Would you show every line from the records that holds "recent"?

+ + + + + + +

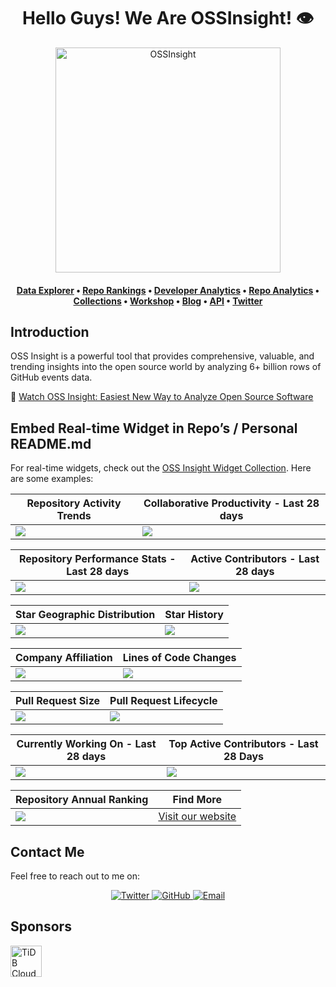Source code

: <h1 align="center">Hello Guys! We Are OSSInsight! 👁️</h1>

<p align="center">
  <a href="https://ossinsight.io">
    <img src="https://ossinsight.io/web/static/img/screenshots/homepage.gif" height="360" alt="OSSInsight">
  </a>
</p>

<h4 align="center">
  <a href="https://ossinsight.io/explore/">Data Explorer</a> • 
  <a href="https://ossinsight.io/collections/open-source-database">Repo Rankings</a> • 
  <a href="https://ossinsight.io/analyze/Ovilia">Developer Analytics</a> • 
  <a href="https://ossinsight.io/analyze/pingcap/tidb">Repo Analytics</a> • 
  <a href="https://ossinsight.io/collections/open-source-database">Collections</a> • 
  <a href="https://ossinsight.io/docs/workshop">Workshop</a> • 
  <a href="https://ossinsight.io/blog">Blog</a> • 
  <a href="https://ossinsight.io/docs">API</a> • 
  <a href="https://twitter.com/OSSInsight">Twitter</a>
</h4>

## Introduction
OSS Insight is a powerful tool that provides comprehensive, valuable, and trending insights into the open source world by analyzing 6+ billion rows of GitHub events data.

🎦 [Watch OSS Insight: Easiest New Way to Analyze Open Source Software](https://www.youtube.com/watch?v=6ofDBgXh4So&t=1s)

## Embed Real-time Widget in Repo’s / Personal README.md
For real-time widgets, check out the [OSS Insight Widget Collection](https://next.ossinsight.io/widgets?utm_source=github&utm_medium=referral). Here are some examples:

| Repository Activity Trends | Collaborative Productivity - Last 28 days |
|----------------------------|------------------------------------------|
| <img src="https://next.ossinsight.io/widgets/official/compose-activity-trends/thumbnail.png?repo_id=41986369&image_size=auto"> | <img src="https://next.ossinsight.io/widgets/official/compose-last-28-days-collaborative-productivity/thumbnail.png?repo_id=41986369&image_size=auto"> |

| Repository Performance Stats - Last 28 days | Active Contributors - Last 28 days |
|---------------------------------------------|------------------------------------|
| <img src="https://next.ossinsight.io/widgets/official/compose-last-28-days-stats/thumbnail.png?repo_id=41986369&image_size=auto"> | <img src="https://next.ossinsight.io/widgets/official/compose-recent-active-contributors/thumbnail.png?repo_id=41986369&limit=100&image_size=auto"> |

| Star Geographic Distribution | Star History |
|------------------------------|--------------|
| <img src="https://next.ossinsight.io/widgets/official/analyze-repo-stars-map/thumbnail.png?activity=stars&repo_id=41986369&image_size=auto"> | <img src="https://next.ossinsight.io/widgets/official/analyze-repo-stars-history/thumbnail.png?repo_id=41986369&image_size=auto"> |

| Company Affiliation | Lines of Code Changes |
|---------------------|-----------------------|
| <img src="https://next.ossinsight.io/widgets/official/analyze-repo-company/thumbnail.png?activity=stars&repo_id=41986369&image_size=auto"> | <img src="https://next.ossinsight.io/widgets/official/analyze-repo-loc-per-month/thumbnail.png?repo_id=41986369&image_size=auto"> |

| Pull Request Size | Pull Request Lifecycle |
|-------------------|------------------------|
| <img src="https://next.ossinsight.io/widgets/official/analyze-repo-pull-requests-size-per-month/thumbnail.png?repo_id=41986369&image_size=auto"> | <img src="https://next.ossinsight.io/widgets/official/analyze-repo-pull-request-open-to-merged/thumbnail.png?repo_id=41986369&image_size=auto"> |

| Currently Working On - Last 28 days | Top Active Contributors - Last 28 Days |
|-------------------------------------|---------------------------------------|
| <img src="https://next.ossinsight.io/widgets/official/compose-currently-working-on/thumbnail.png?activity_type=all&user_id=12960671&image_size=auto"> | <img src="https://next.ossinsight.io/widgets/official/compose-recent-top-contributors/thumbnail.png?repo_id=41986369&image_size=auto"> |

| Repository Annual Ranking | Find More |
|---------------------------|-----------|
| <img src="https://next.ossinsight.io/widgets/official/collection-annually-ranking/thumbnail.png?activity=stars&collection_id=2&image_size=auto"> | <a href="https://next.ossinsight.io/widgets?utm_source=github&utm_medium=referral">Visit our website</a> |

## Contact Me
Feel free to reach out to me on:

<p align="center">
  <a href="https://twitter.com/Kpavan63">
    <img src="https://img.shields.io/badge/twitter-%2300acee.svg?style=for-the-badge&logo=twitter&logoColor=white" alt="Twitter">
  </a>
  <a href="https://github.com/Kpavan63">
    <img src="https://img.shields.io/badge/github-%2300acee.svg?style=for-the-badge&logo=github&logoColor=white" alt="GitHub">
  </a>
  <a href="mailto:youremail@example.com">
    <img src="https://img.shields.io/badge/gmail-%2300acee.svg?style=for-the-badge&logo=gmail&logoColor=white" alt="Email">
  </a>
</p>

## Sponsors
<a href="https://en.pingcap.com/tidb-cloud/?utm_source=ossinsight&utm_medium=referral">
  <img src="https://ossinsight.io/web/static/img/tidb-cloud-logo-w.png" height="50" alt="TiDB Cloud">
</a>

+ + + + + + +

— Solution to this problem —
| <img src="https://next.ossinsight.io/widgets/official/compose-last-28-days-stats/thumbnail.png?repo_id=41986369&image_size=auto"> | <img src="https://next.ossinsight.io/widgets/official/compose-recent-active-contributors/thumbnail.png?repo_id=41986369&limit=100&image_size=auto"> |
| <img src="https://next.ossinsight.io/widgets/official/compose-currently-working-on/thumbnail.png?activity_type=all&user_id=12960671&image_size=auto"> | <img src="https://next.ossinsight.io/widgets/official/compose-recent-top-contributors/thumbnail.png?repo_id=41986369&image_size=auto"> |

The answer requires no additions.